Si les touristes visitant le Brésil sont souvent émerveillés de la beauté de ces tâches colorées à flanc de montagnes, rares sont ceux qui ont conscience des réels enjeux qu’elles représentent. Et si visiter les favelas brésiliennes peut briser les clichés, cela se fait parfois au détriment des habitants, encore plus stigmatisés. Si pour certains, les touristes ne font que fantasmer la misère, pour d’autres, le tourisme de favelas participe grandement à leur ouverture et leur progrès économique. Alors, qu’en est-il vraiment : faut-il visiter les favelas du Brésil ?

Éthique visiter favelas

Le tourisme des favelas

Depuis le milieu des années 90, de plus en plus de touristes en quête d’authenticité et de découvertes hors des sentiers battus s’aventurent dans les favelas brésiliennes. Ce phénomène appelé « tourisme favela » ou « tourisme de ghettos » ne se limite pas au Brésil, et consiste à visiter les zones les plus pauvres des grandes villes en quête de sensations uniques et brutes, par exemple en Afrique du Sud ou en Inde où le phénomène a explosé après le succès mondial du film Slumdog Millionnaire.

Au Brésil, beaucoup de favelas attirent donc les curieux, comme par exemple celles de Recife. Mais les plus visitées restent largement celles de Rio de Janeiro et São Paulo. En tête, la favela Rocinha, la plus grande du Brésil, lieu de vie de près de 100 000 personnes, qui est également relativement plus développée que d’autres favelas, la plupart des maisons étant faites de briques et ayant accès à l’eau et à l’électricité.

Parmi les manières de visiter les favelas, l’une des plus communes est le tourisme dit communautaire : il s’agit d’être escorté d’un guide local et donc familier de la favela pour en découvrir tous les secrets.

Tourisme favelas

La sécurité

Gangs, armes, trafics de drogues, enlèvements, violence… Ceux qui ont vu le film La Cité de Dieu le savent, il y a beaucoup d’à priori sur les favelas brésiliennes, qui peuvent donner des sueurs froides aux touristes. Pourtant, les favelas ne se résument pas à cela. Elles sont le lieu de vie de centaines de milliers de personnes, et près d’un habitant sur trois habite une favela à Rio.

Depuis 2008, les politiques gouvernementales ont permis d’en pacifier certaines :  c’est-à-dire que des unités de police ont été implémentées dans certaines d’entre elles, comme la favela Santa Maria, pour démanteler le contrôle des narcotrafiquants sur ces quartiers.

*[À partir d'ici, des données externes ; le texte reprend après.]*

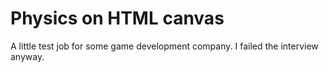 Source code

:# Physics on HTML canvas
A little test job for some game development company. I failed the interview anyway.

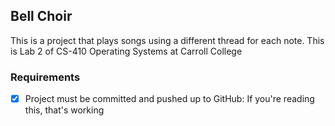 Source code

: ## Bell Choir

This is a project that plays songs using a different thread for each note. This is Lab 2 of CS-410 Operating Systems at Carroll College

### Requirements

- [x] Project must be committed and pushed up to GitHub: If you're reading this, that's working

Concrètement, les chiffres de la police fédérale montrent désormais que les zones très touristiques peuvent se révéler plus dangereuses pour les étrangers que certaines de ces favelas pacifiées. La violence et l’insécurité restent pour autant des problèmes récurrents des favelas, mais pas homogènes entre chacune d’entre elles.

Favelas Rio de Janiero

La face cachée du tourisme des favelas

Si le tourisme des favelas pose question, c’est qu’il s’apparente souvent à du voyeurisme. Chaque jour, des dizaines de camionnettes remplies de touristes appareils photos en main arpentent les ruelles escarpées des favelas de Rio et du Brésil comme s’ils faisaient un safari. Dans un article de 2017 du média espagnol El País, Juan Arias, correspondant au Brésil, déclare que « beaucoup d’Européens qui viennent à Rio de Janeiro ressentent une certaine attirance fatale pour la misère ». Souvent, c’est d’ailleurs la façon même de visiter qui dérange. Le contraste entre ces communautés au faible niveau de vie et les hordes de touristes qui enchaînent les photos à travers les vitres de leur camionnette ultra-confort fait grincer des dents.

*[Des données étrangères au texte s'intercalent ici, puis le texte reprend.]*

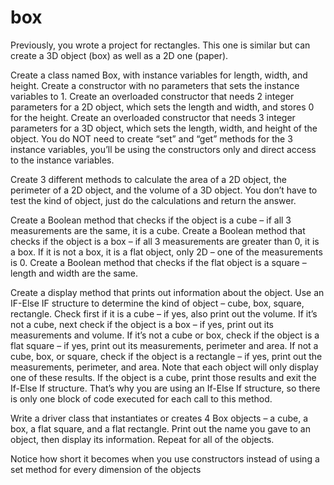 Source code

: # box
Previously, you wrote a project for rectangles. This one is similar but can create a 3D object (box) as well as a 2D one (paper).  

Create a class named Box, with instance variables for length, width, and height. Create a constructor with no parameters that sets the instance variables to 1. Create an overloaded constructor that needs 2 integer parameters for a 2D object, which sets the length and width, and stores 0 for the height. Create an overloaded constructor that needs 3 integer parameters for a 3D object, which sets the length, width, and height of the object. You do NOT need to create “set” and “get” methods for the 3 instance variables, you’ll be using the constructors only and direct access to the instance variables.  

Create 3 different methods to calculate the area of a 2D object, the perimeter of a 2D object, and the volume of a 3D object. You don’t have to test the kind of object, just do the calculations and return the answer.  

Create a Boolean method that checks if the object is a cube – if all 3 measurements are the same, it is a cube. Create a Boolean method that checks if the object is a box – if all 3 measurements are greater than 0, it is a box. If it is not a box, it is a flat object, only 2D – one of the measurements is 0. Create a Boolean method that checks if the flat object is a square – length and width are the same.  

Create a display method that prints out information about the object. Use an IF-Else IF structure to determine the kind of object – cube, box, square, rectangle. Check first if it is a cube – if yes, also print out the volume. If it’s not a cube, next check if the object is a box – if yes, print out its measurements and volume. If it’s not a cube or box, check if the object is a flat square – if yes, print out its measurements, perimeter and area. If not a cube, box, or square, check if the object is a rectangle – if yes, print out the measurements, perimeter, and area. Note that each object will only display one of these results. If the object is a cube, print those results and exit the If-Else If structure. That’s why you are using an If-Else If structure, so there is only one block of code executed for each call to this method.  

Write a driver class that instantiates or creates 4 Box objects – a cube, a box, a flat square, and a flat rectangle. Print out the name you gave to an object, then display its information. Repeat for all of the objects. 

Notice how short it becomes when you use constructors instead of using a set method for every dimension of the objects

En plus de cela, un autre phénomène lié aux visites des favelas pose problème : celui de l’appropriation des lieux par ceux que les Brésiliens appellent les gringos, qui sont de plus en plus nombreux à emménager dans les favelas. En témoigne la favela Vidigal à Rio et sa vue imprenable sur la cité merveilleuse, qui devient un endroit branché et tendance, et dont les prix augmentent progressivement, poussant parfois ses habitants à déménager dans d’autres quartiers, faute de pouvoir faire face à la montée des prix. Dans un article de 2014, The Guardian qualifie même les favelas de Rio d’endroits les plus « in » pour manger à Rio. Cette gentrification a donc l’effet pervers de creuser encore plus les inégalités sociales en faisant fantasmer des quartiers populaires à une population bien plus aisée.

Favelas Brésil

Le tourisme des favelas, bénéfique pour ses habitants ?

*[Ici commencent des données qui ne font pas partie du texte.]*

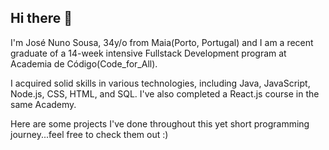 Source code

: ## Hi there 👋

I'm José Nuno Sousa, 34y/o from Maia(Porto, Portugal) and I am a recent graduate of a 14-week intensive Fullstack Development program at Academia de Código(Code_for_All). 

I acquired solid skills in various technologies, including Java, JavaScript, Node.js, CSS, HTML, and SQL. I've also completed a React.js course in the same Academy. 

Here are some projects I've done throughout this yet short programming journey...feel free to check them out :)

Reste que ne visiter que les beaux quartiers du Brésil, par exemple, se restreindre à Copacabana et Ipanema à Rio, c’est fermer les yeux sur la diversité qui défini si bien le Brésil. Au delà de cela, c’est aussi participer à l’isolement des favelas, qui favorise nettement leur stigmatisation. En effet, véritables villes dans la ville, avec leurs propres systèmes sociaux, elles restent souvent en marge du reste de la ville, ce qui favorise les inégalités et empêchent aux favelas de progresser et de s’intégrer.

Un autre avantage du tourisme dans les favelas est également économique : en dépensant dans les restaurants, les bars et les magasins locaux, les touristes participent à la croissance et à réduire les inégalités. Pourtant, ce phénomène n’est pas toujours systématique : bien souvent, des agences de tourisme organisent les tours de A à Z, pour que les curieux puissent s’immerger dans la favela en gardant une sécurité offerte par des guides et des véhicules. Dans ce cas, les revenus ne sont distribués qu’aux agences touristiques, qui sont bien souvent extérieures aux bidonvilles, comme l’explique la professeure de sociologie à l’Université de Sao Paulo et auteure de différentes recherches sur les favelas, Bianca Freire-Medeiros à Libération. En effet, en 2016, parmi les sept agences opérant dans la favela Rocinha, une seule était dirigée par ses habitants.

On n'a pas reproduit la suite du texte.